▶ [Exercise]
Only a number is wanted: how many lines in the records below contain "index"?

** Supplied material follows **

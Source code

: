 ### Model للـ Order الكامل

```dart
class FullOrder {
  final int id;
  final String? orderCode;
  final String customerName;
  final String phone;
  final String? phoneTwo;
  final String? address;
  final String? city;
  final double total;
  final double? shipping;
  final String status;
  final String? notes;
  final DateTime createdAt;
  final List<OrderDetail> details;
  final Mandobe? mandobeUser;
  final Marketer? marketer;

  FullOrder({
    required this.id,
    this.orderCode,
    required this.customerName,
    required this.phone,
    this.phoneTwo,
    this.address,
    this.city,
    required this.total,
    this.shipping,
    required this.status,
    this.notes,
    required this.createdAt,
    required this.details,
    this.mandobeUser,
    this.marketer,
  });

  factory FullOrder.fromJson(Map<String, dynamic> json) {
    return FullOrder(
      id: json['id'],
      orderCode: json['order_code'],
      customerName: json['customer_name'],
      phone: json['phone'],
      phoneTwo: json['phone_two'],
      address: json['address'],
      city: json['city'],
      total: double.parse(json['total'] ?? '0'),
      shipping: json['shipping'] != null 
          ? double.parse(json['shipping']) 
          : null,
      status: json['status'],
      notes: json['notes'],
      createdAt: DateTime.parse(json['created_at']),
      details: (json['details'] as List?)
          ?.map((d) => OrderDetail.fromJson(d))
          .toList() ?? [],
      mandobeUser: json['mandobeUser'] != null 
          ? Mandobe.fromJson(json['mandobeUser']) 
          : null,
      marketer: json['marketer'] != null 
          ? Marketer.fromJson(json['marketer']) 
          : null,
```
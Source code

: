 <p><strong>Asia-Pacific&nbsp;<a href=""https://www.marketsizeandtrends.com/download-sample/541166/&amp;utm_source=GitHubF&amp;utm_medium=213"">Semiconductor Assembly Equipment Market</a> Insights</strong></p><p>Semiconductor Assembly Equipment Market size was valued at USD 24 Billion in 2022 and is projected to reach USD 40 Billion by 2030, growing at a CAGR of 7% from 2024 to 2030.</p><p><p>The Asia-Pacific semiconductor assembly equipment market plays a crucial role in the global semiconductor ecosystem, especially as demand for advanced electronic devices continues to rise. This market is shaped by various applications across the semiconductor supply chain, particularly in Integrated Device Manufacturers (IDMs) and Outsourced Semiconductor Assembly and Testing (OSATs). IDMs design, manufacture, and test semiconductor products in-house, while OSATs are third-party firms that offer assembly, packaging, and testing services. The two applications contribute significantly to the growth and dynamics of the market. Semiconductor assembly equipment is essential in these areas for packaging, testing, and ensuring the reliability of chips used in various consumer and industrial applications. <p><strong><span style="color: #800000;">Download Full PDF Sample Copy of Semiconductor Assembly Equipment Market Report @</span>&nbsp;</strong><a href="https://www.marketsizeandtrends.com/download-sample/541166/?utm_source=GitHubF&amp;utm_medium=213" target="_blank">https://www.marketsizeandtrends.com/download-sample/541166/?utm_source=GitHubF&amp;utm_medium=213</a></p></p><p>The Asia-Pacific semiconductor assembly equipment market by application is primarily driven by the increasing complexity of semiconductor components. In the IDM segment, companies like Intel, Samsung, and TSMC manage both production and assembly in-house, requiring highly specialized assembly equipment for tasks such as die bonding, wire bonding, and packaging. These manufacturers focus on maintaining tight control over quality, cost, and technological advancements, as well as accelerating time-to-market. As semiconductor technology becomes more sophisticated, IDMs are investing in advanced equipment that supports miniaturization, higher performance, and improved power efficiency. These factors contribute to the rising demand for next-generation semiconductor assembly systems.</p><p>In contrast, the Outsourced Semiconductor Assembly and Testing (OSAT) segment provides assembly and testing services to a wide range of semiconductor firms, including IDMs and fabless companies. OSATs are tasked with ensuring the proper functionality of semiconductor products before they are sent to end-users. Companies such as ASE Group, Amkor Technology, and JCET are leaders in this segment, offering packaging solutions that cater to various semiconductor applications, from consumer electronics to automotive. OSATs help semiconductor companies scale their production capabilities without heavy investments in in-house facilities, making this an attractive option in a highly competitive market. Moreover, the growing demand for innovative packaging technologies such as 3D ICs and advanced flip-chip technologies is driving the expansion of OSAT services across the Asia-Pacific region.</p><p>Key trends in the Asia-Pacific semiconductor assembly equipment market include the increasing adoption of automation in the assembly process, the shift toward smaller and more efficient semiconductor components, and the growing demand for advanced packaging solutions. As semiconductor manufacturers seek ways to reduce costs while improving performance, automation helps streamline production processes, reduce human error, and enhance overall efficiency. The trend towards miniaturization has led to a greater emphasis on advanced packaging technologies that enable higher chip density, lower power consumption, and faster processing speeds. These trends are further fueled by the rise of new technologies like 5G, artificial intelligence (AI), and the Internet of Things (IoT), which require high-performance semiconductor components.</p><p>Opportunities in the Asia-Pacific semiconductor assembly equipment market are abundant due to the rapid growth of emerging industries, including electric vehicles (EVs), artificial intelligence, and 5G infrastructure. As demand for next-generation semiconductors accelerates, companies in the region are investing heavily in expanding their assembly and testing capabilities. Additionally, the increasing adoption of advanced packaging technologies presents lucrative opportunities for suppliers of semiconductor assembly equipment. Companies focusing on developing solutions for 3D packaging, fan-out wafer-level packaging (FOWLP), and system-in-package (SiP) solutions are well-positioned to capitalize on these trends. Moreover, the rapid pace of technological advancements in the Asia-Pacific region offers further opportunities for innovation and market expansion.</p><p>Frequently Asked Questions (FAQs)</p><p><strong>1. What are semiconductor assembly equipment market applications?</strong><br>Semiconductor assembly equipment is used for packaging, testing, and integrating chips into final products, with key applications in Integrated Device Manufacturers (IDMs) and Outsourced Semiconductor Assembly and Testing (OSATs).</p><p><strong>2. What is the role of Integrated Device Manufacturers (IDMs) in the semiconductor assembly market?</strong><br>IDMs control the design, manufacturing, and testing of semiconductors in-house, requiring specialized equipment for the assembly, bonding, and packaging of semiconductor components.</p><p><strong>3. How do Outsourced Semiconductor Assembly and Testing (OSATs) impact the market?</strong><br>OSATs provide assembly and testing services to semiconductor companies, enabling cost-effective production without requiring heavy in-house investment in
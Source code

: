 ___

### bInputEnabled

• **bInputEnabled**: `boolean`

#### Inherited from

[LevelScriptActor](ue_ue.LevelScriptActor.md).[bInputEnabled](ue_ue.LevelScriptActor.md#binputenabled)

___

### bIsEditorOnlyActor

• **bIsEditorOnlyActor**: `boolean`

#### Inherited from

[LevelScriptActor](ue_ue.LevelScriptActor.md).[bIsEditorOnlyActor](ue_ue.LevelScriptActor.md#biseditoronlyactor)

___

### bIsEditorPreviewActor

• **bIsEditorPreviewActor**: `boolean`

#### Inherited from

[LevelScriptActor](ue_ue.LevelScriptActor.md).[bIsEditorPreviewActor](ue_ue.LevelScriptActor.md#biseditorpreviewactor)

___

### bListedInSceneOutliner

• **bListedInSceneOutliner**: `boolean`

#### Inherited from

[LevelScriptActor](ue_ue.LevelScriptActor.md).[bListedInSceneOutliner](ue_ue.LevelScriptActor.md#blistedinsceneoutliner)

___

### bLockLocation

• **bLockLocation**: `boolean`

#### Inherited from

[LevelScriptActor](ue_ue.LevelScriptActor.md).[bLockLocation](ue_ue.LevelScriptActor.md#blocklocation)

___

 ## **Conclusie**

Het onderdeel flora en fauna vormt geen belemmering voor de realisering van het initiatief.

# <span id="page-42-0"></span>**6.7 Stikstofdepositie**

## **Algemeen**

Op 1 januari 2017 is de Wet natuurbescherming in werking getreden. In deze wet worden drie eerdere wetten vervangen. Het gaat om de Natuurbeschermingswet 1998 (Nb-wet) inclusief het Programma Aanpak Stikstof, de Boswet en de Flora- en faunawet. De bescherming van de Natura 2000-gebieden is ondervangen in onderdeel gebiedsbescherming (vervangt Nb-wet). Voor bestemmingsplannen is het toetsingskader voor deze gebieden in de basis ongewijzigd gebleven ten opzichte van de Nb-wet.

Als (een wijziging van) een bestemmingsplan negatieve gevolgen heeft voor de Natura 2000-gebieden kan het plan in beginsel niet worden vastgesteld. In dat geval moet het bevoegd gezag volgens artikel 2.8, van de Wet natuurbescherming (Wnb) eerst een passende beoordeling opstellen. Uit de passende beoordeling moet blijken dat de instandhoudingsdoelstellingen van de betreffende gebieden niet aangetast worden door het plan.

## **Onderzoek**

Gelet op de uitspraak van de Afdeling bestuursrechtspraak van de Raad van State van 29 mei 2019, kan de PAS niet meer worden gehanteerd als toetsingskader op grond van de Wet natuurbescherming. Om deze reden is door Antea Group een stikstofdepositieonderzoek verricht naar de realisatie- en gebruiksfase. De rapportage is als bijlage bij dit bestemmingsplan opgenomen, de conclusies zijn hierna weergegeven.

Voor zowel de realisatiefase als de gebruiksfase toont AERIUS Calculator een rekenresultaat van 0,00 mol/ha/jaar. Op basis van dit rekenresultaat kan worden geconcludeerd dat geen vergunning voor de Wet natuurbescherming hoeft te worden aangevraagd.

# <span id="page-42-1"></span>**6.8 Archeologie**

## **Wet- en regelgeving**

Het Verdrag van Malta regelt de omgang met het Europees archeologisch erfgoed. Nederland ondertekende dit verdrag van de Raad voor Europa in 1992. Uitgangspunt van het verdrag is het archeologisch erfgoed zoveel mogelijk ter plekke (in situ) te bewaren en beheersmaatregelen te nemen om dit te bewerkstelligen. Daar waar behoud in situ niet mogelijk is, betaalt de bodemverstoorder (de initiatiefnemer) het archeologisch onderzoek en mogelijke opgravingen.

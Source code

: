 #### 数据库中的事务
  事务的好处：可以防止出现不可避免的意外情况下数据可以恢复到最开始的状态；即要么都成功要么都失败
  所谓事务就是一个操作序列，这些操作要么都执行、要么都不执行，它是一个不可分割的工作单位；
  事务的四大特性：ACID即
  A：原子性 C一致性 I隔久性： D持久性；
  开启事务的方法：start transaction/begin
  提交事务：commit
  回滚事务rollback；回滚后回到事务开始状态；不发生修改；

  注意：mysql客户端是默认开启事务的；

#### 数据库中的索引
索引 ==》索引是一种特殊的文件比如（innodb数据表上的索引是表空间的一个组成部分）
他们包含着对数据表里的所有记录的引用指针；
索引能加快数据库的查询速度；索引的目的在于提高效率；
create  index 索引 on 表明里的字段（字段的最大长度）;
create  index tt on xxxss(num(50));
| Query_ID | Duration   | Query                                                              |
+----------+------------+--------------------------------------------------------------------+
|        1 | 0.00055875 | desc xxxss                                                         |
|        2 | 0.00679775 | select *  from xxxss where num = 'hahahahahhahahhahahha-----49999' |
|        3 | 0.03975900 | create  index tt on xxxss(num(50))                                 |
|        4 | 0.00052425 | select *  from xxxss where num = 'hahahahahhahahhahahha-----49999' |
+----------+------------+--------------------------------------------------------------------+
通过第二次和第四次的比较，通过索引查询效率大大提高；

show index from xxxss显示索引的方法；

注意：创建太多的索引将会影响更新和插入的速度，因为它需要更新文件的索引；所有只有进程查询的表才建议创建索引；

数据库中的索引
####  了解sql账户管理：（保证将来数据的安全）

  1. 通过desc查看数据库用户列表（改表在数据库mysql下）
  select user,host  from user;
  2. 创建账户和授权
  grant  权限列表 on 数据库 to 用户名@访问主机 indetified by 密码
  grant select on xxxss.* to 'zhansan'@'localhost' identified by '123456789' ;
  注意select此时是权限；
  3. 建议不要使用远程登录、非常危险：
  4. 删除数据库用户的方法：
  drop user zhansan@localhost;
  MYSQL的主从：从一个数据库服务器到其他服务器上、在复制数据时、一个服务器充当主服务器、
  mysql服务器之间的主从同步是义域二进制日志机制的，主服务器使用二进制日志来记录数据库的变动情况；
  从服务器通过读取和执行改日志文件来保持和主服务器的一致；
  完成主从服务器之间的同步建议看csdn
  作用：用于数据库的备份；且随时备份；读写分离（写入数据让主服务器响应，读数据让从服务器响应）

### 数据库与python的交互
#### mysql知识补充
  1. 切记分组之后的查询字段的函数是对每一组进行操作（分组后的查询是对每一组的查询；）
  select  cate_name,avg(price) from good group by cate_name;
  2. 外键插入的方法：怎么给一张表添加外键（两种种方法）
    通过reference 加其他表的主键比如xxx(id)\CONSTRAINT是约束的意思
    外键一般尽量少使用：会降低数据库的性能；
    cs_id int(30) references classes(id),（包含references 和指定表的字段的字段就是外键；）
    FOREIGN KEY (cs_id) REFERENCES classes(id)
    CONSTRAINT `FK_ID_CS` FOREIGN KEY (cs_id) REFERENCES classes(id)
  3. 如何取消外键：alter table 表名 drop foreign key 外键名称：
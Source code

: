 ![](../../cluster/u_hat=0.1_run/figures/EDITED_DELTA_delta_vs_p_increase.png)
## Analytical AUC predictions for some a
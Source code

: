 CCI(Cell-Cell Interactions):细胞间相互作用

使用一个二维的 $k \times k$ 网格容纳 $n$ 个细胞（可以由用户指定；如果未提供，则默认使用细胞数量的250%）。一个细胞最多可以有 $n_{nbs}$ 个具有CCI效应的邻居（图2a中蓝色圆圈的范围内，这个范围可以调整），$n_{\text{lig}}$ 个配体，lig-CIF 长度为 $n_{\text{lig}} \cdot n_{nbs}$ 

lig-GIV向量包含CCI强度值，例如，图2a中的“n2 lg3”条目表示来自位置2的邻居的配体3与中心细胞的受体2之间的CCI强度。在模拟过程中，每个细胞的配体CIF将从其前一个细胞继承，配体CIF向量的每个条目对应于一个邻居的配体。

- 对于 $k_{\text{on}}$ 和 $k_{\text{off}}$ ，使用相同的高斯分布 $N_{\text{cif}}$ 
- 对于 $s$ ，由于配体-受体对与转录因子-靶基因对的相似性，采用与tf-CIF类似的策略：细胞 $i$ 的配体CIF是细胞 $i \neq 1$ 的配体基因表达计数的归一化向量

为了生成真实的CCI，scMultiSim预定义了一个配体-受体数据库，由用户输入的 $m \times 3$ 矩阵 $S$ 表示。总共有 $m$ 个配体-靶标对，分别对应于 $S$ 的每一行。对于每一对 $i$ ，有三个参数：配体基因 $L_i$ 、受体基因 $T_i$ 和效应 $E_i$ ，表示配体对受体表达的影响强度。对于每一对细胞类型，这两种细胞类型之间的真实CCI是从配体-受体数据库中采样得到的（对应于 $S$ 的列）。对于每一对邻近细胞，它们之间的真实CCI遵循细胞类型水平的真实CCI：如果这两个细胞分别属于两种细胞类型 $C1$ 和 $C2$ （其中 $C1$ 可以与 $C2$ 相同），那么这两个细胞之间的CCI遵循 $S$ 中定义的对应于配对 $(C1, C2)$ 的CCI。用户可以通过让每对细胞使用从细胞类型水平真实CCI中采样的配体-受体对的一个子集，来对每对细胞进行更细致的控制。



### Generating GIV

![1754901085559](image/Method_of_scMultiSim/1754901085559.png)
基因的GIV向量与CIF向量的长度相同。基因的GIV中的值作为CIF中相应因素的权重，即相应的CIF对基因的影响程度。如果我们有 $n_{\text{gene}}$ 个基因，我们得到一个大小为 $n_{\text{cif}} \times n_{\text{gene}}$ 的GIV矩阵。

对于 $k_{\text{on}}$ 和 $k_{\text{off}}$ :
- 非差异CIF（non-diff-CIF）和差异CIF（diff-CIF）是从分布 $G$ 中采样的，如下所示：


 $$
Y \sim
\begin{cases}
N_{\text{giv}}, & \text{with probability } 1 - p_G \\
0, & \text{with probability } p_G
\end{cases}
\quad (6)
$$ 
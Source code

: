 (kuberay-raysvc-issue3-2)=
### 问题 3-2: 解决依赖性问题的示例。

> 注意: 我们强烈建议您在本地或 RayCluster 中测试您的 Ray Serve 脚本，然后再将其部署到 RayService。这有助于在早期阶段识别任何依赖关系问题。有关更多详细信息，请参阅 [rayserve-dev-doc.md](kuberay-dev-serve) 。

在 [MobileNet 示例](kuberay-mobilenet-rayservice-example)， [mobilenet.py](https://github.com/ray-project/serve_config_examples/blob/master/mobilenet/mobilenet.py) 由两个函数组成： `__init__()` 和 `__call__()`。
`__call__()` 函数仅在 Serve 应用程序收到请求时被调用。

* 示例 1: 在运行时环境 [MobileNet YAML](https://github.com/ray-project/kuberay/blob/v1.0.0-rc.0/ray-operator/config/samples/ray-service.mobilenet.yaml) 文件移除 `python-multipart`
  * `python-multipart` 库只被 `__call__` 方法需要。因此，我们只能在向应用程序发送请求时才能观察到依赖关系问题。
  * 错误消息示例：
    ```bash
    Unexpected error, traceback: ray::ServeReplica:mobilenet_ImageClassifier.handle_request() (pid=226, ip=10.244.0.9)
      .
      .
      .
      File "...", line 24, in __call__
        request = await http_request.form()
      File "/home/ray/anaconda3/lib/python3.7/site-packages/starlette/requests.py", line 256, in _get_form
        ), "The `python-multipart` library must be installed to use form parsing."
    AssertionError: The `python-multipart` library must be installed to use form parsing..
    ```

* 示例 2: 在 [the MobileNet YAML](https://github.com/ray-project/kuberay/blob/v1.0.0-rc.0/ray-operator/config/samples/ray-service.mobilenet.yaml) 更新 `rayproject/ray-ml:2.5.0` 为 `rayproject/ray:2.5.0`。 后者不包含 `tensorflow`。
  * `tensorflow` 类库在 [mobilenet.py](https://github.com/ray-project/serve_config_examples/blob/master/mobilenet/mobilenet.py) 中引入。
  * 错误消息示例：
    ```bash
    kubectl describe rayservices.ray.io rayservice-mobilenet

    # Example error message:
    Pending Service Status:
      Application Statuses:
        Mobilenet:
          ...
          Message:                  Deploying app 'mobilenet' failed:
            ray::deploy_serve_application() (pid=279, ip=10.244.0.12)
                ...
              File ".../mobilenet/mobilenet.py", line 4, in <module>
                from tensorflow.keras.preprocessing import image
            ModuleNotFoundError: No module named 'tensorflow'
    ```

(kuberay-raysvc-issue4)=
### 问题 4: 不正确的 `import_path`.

** End of Supplied material **

▶ [Result for this task]
4